### [Task brief]
From the entries that follow, reproduce exactly and only the lines from the line with "IBM watsonx Code Assistant for Z, leverages" to the line with "- **[Lab 113: Auto", endpoints included.

+===+

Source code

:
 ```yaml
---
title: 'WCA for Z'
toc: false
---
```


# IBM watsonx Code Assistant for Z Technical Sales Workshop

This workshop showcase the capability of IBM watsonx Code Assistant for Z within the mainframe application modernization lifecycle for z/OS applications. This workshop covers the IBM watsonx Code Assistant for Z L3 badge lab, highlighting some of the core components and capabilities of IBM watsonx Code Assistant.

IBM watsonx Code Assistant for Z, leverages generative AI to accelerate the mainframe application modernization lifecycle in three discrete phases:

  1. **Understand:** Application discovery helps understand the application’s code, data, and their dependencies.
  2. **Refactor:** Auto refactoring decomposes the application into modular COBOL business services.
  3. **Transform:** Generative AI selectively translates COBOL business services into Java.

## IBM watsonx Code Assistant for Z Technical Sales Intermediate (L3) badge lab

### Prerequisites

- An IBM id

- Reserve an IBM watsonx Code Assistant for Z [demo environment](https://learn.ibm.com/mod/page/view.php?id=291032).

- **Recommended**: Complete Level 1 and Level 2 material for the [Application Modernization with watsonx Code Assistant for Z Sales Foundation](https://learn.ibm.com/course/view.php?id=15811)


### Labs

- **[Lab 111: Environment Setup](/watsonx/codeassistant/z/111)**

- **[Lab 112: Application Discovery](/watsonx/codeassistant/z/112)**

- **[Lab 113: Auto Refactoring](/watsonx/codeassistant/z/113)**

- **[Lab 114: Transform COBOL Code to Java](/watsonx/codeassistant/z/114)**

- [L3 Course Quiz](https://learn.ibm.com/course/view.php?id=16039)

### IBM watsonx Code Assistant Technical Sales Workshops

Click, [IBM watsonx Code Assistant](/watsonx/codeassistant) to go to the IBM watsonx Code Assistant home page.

+===+

### [Exercise result]
IBM watsonx Code Assistant for Z, leverages generative AI to accelerate the mainframe application modernization lifecycle in three discrete phases:

  1. **Understand:** Application discovery helps understand the application’s code, data, and their dependencies.
  2. **Refactor:** Auto refactoring decomposes the application into modular COBOL business services.
  3. **Transform:** Generative AI selectively translates COBOL business services into Java.

## IBM watsonx Code Assistant for Z Technical Sales Intermediate (L3) badge lab

### Prerequisites

- An IBM id

- Reserve an IBM watsonx Code Assistant for Z [demo environment](https://learn.ibm.com/mod/page/view.php?id=291032).

- **Recommended**: Complete Level 1 and Level 2 material for the [Application Modernization with watsonx Code Assistant for Z Sales Foundation](https://learn.ibm.com/course/view.php?id=15811)


### Labs

- **[Lab 111: Environment Setup](/watsonx/codeassistant/z/111)**

- **[Lab 112: Application Discovery](/watsonx/codeassistant/z/112)**

- **[Lab 113: Auto Refactoring](/watsonx/codeassistant/z/113)**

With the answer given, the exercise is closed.